Nemmeno Sophie accetta di piegarsi alla logica di un potere, di un fuhrer
che si rivela mostro affamato di sacrifici umani, che sparge distruzione
e guerra. “Era nostra convinzione – scrive Sophie dopo Stalingrado
– che la guerra per la Germania sia perduta e che ogni vita umana
che viene offerta per questa guerra perduta sia sacrificata invano. In
particolare le vittime richieste da Stalingrado ci hanno indotto a intraprendere
qualcosa contro questo spargimento di sangue, a nostro parere insensato.”
Sophie rifiuta un potere che richiede come prova di fedeltà il
tradimento del fratello, che vuole recidere ogni legame dell’individuo
con un altro, perché vuole che l’individuo sia legato solo
a sé. Ogni altro legame, in quanto legame, è sovversivo.
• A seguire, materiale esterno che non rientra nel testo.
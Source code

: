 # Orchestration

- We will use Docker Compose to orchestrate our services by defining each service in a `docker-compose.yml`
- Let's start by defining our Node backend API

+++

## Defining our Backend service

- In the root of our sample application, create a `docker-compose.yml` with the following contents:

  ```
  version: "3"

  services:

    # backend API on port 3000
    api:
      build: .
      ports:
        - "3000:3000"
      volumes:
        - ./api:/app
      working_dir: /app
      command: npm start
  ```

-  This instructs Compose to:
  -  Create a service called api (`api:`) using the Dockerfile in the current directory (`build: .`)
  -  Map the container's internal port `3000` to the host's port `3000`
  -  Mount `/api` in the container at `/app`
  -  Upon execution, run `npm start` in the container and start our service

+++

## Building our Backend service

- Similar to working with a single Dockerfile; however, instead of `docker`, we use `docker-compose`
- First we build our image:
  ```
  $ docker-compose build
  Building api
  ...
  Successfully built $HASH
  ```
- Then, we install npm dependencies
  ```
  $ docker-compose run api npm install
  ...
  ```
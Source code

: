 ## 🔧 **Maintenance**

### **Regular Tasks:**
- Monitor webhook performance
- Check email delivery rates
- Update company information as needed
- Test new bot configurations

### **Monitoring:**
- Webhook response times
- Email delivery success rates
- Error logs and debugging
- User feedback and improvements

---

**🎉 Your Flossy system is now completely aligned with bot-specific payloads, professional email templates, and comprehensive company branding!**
E perciò va reciso, eliminato. “Anche se non capisco molto
di politica, e non ho nemmeno l’ambizione di capirla, tuttavia possiedo
un pochino il senso di cosa è giusto e di che cosa è ingiusto,
perché questo non ha nulla a che fare con la politica e la nazionalità.
E mi viene da piangere, per come sono crudeli gli uomini nella grande
politica, come tradiscono i loro fratelli solo per averne un vantaggio.”
Quella di Sophie – come quella di Antigone – non è
una semplice solidarietà familiare. Qui la fraternità abbraccia
il proprio popolo, abbraccia tutti gli uomini. Il fratello è il
volto dell’uomo concreto che la giustizia impone di non tradire.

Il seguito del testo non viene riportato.